[Dataset entries]
———

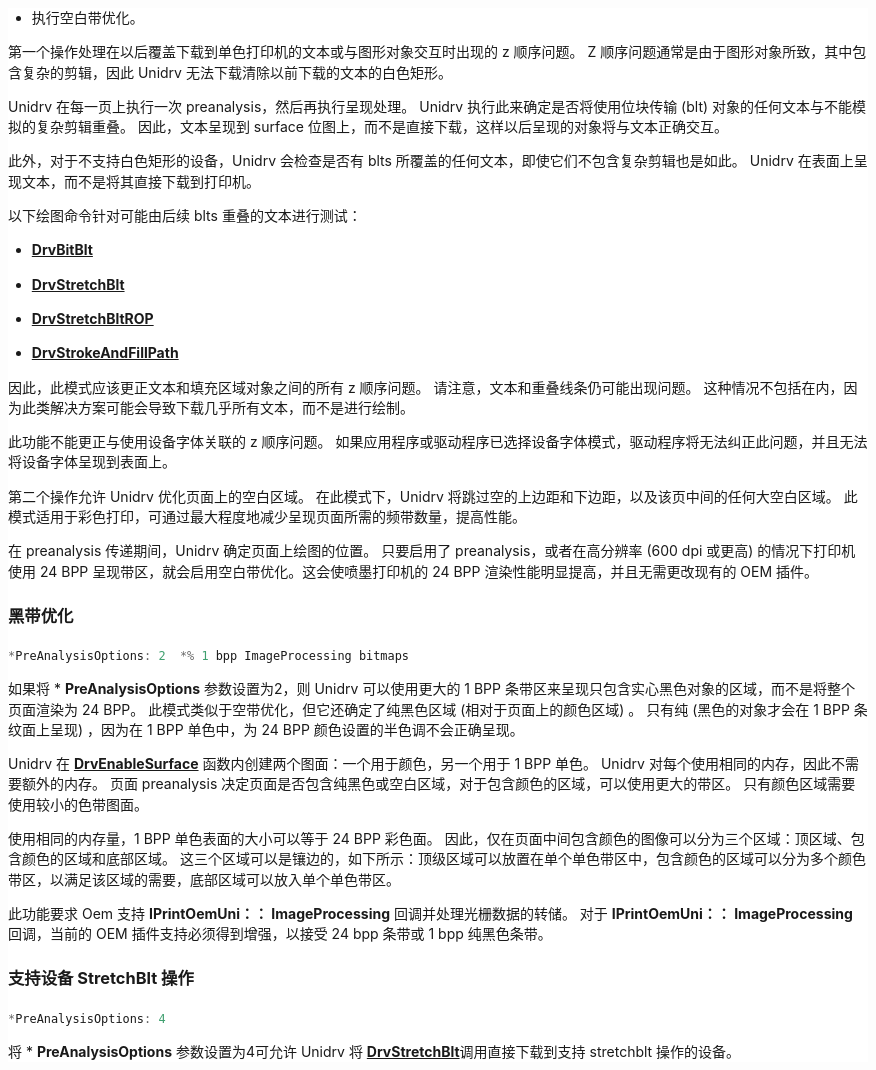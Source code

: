 -   执行空白带优化。

第一个操作处理在以后覆盖下载到单色打印机的文本或与图形对象交互时出现的 z 顺序问题。 Z 顺序问题通常是由于图形对象所致，其中包含复杂的剪辑，因此 Unidrv 无法下载清除以前下载的文本的白色矩形。

Unidrv 在每一页上执行一次 preanalysis，然后再执行呈现处理。 Unidrv 执行此来确定是否将使用位块传输 (blt) 对象的任何文本与不能模拟的复杂剪辑重叠。 因此，文本呈现到 surface 位图上，而不是直接下载，这样以后呈现的对象将与文本正确交互。

此外，对于不支持白色矩形的设备，Unidrv 会检查是否有 blts 所覆盖的任何文本，即使它们不包含复杂剪辑也是如此。 Unidrv 在表面上呈现文本，而不是将其直接下载到打印机。

以下绘图命令针对可能由后续 blts 重叠的文本进行测试：

-   [**DrvBitBlt**](/windows/win32/api/winddi/nf-winddi-drvbitblt)

-   [**DrvStretchBlt**](/windows/win32/api/winddi/nf-winddi-drvstretchblt)

-   [**DrvStretchBltROP**](/windows/win32/api/winddi/nf-winddi-drvstretchbltrop)

-   [**DrvStrokeAndFillPath**](/windows/win32/api/winddi/nf-winddi-drvstrokeandfillpath)

因此，此模式应该更正文本和填充区域对象之间的所有 z 顺序问题。 请注意，文本和重叠线条仍可能出现问题。 这种情况不包括在内，因为此类解决方案可能会导致下载几乎所有文本，而不是进行绘制。

此功能不能更正与使用设备字体关联的 z 顺序问题。 如果应用程序或驱动程序已选择设备字体模式，驱动程序将无法纠正此问题，并且无法将设备字体呈现到表面上。

第二个操作允许 Unidrv 优化页面上的空白区域。 在此模式下，Unidrv 将跳过空的上边距和下边距，以及该页中间的任何大空白区域。 此模式适用于彩色打印，可通过最大程度地减少呈现页面所需的频带数量，提高性能。

在 preanalysis 传递期间，Unidrv 确定页面上绘图的位置。 只要启用了 preanalysis，或者在高分辨率 (600 dpi 或更高) 的情况下打印机使用 24 BPP 呈现带区，就会启用空白带优化。这会使喷墨打印机的 24 BPP 渲染性能明显提高，并且无需更改现有的 OEM 插件。

### <a name="black-band-optimization"></a>黑带优化

```cpp
*PreAnalysisOptions: 2  *% 1 bpp ImageProcessing bitmaps
```

如果将 \* **PreAnalysisOptions** 参数设置为2，则 Unidrv 可以使用更大的 1 BPP 条带区来呈现只包含实心黑色对象的区域，而不是将整个页面渲染为 24 BPP。 此模式类似于空带优化，但它还确定了纯黑色区域 (相对于页面上的颜色区域) 。 只有纯 (黑色的对象才会在 1 BPP 条纹面上呈现) ，因为在 1 BPP 单色中，为 24 BPP 颜色设置的半色调不会正确呈现。

Unidrv 在 [**DrvEnableSurface**](/windows/win32/api/winddi/nf-winddi-drvenablesurface) 函数内创建两个图面：一个用于颜色，另一个用于 1 BPP 单色。 Unidrv 对每个使用相同的内存，因此不需要额外的内存。 页面 preanalysis 决定页面是否包含纯黑色或空白区域，对于包含颜色的区域，可以使用更大的带区。 只有颜色区域需要使用较小的色带图面。

使用相同的内存量，1 BPP 单色表面的大小可以等于 24 BPP 彩色面。 因此，仅在页面中间包含颜色的图像可以分为三个区域：顶区域、包含颜色的区域和底部区域。 这三个区域可以是镶边的，如下所示：顶级区域可以放置在单个单色带区中，包含颜色的区域可以分为多个颜色带区，以满足该区域的需要，底部区域可以放入单个单色带区。

此功能要求 Oem 支持 **IPrintOemUni：： ImageProcessing** 回调并处理光栅数据的转储。 对于 **IPrintOemUni：： ImageProcessing** 回调，当前的 OEM 插件支持必须得到增强，以接受 24 bpp 条带或 1 bpp 纯黑色条带。

### <a name="support-for-device-stretchblt-operations"></a>支持设备 StretchBlt 操作

```cpp
*PreAnalysisOptions: 4
```

将 \* **PreAnalysisOptions** 参数设置为4可允许 Unidrv 将 [**DrvStretchBlt**](/windows/win32/api/winddi/nf-winddi-drvstretchblt)调用直接下载到支持 stretchblt 操作的设备。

———

▸ What to do
How many of the lines in these entries hold "blts"? Report only the count.

▸ Answer section
2